I take the appearance of the raven as a good sign, and figure it is time to start fishing.
As I sit on the Old Willow’s roots, I take the fishing line and hook out of my back pocket. I reach out for the stick I’d found on my way down here this morning. I tie the line securely to one end of the stick, then checked the length. I am pleased to see I have a good six or seven feet left dangling from the stick.
I stand up, stretching away several hours of sitting, then pat my shirt pocket, making sure I remembered to bring the bait gramma had made from some bread that was going bad. Satisfied it is there, and not stupid enough to try fishing in this dead lake, I turn to leave. Luckily, a pool of good water isn’t more than three or four dozen yards away. I’ve caught plenty of fish in that one.
Just as I get turned, I am startled by a soft splash. It sounds like something perhaps the size of a dog – or maybe a gator – slipping into the water. I see the ripples – but they’re moving toward shore, instead of away. Again I can’t see the cause. Both times, the ripples looked to have originated about ten feet out from the Old Willow’s roots – my seat.
Once, I’d have been quite nervous, now. But I’ve grown up. Or, at least I like to think I have. There are lots of inexplicable sounds in the bayou. One can’t get freaked out by them.
I shrug, turn and make my way off the roots – though not without incident – a slight misstep and I’ve soaked my left loafer before reaching land.
I’ve moved about a half dozen yards west, away from the dead pool, when I hear another splash. It is slightly louder than the last one. I turn about. Pure instinct, since there was no way I am going to see anything.
Only, I do.
Another splash – much greater than the previous ones. It sounds like a tree has fallen into the small lake! I see the water erupt upward and out – but not the cause.
No tree… nothing.
I just stand there, for, like a minute. My curiosity is stronger than my fear (or common sense, I suppose), and I walk back out on the Old Willow’s roots.
I hood my eyes again and look out over the water. At first, I see nothing unusual. Then I see – or imagine I see – something - a dark blotch on the water’s surface, some distance out on the water – quite farther than where the splash had occurred.
I cannot be sure, but from these roots, it looks like a body. A human body!
I stare for some time, wondering if my eyes are playing tricks. The body of a dog, deer, or boar is a frequent thing one saw out here, drowned in the bogs. It could be a floating gator; it should be a gator! I think to myself.
But I’m somehow sure it’s a human body. In my favorite pond, more’s the rotten luck!
I make my way back to land again, lay down my fishing gear, and begin to traverse the lake, trying to find a closer look.

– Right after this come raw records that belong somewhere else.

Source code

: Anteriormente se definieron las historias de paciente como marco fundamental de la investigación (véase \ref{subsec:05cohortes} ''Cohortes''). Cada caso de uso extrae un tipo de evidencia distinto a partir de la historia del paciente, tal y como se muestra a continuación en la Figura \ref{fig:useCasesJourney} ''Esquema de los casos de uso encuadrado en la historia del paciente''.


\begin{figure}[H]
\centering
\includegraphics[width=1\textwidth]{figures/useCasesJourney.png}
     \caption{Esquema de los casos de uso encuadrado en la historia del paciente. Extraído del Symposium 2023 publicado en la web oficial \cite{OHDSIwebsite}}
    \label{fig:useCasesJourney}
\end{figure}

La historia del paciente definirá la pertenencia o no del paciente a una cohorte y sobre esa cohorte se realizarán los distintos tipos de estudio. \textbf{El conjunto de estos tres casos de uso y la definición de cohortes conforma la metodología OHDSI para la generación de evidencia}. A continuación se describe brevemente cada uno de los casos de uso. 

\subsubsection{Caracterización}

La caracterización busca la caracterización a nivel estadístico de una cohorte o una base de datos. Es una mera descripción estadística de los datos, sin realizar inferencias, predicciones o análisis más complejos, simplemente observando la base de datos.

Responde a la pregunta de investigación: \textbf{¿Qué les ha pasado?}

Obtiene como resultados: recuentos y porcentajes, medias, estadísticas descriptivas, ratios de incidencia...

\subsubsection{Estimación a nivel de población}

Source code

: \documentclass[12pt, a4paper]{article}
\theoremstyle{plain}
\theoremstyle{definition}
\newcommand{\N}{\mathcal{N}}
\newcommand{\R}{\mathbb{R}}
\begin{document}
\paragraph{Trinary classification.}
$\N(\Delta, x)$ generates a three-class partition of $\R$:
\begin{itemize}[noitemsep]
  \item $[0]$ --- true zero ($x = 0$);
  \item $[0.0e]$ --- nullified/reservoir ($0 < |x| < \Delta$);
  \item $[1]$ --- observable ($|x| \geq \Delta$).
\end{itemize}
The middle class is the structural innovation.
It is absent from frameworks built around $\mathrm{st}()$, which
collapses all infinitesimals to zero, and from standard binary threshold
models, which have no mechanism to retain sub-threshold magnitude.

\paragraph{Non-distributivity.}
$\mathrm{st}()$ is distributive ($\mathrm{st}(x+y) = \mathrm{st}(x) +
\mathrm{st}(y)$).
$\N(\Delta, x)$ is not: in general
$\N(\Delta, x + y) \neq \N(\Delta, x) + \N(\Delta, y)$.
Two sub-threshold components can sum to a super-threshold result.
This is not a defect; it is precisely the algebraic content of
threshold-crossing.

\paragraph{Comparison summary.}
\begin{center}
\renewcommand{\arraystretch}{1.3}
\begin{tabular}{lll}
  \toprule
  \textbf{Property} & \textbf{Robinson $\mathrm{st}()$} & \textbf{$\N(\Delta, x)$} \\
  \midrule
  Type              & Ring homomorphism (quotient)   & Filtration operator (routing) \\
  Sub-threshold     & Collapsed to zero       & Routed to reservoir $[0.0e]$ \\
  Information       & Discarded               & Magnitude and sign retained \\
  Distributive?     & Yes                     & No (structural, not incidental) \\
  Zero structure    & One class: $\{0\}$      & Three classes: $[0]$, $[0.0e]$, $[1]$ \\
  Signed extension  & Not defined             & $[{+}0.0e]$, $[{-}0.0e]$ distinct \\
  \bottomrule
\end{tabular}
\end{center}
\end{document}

The lake isn’t round; its borders uneven.
I soon find a spot where I can get that better look. Sure enough, the floater is human. An Outsider, judging from the hunting clothes, which look like they’re straight out of L.L. Bean. I can’t be sure of the sex, but I’m pretty sure it’s male.
I marvel at the corpse’s condition. It is bloated, but not yet much decayed. Its eyes are still fine – of course, they’d last longer than usual in this pool, since there are no fish to eat them.
“Murphy, go get he’p!” I tell myself out loud – and am finally able to turn myself away from the macabre sight.
I quickly go and collect my fishing gear, then head out toward town. I’ll be passing by my shack, of course, so I decide to stop in, drop off my gear, change my socks and get some change for some jerky. It’s best not to waste a trip into town, just to report finding a dead man!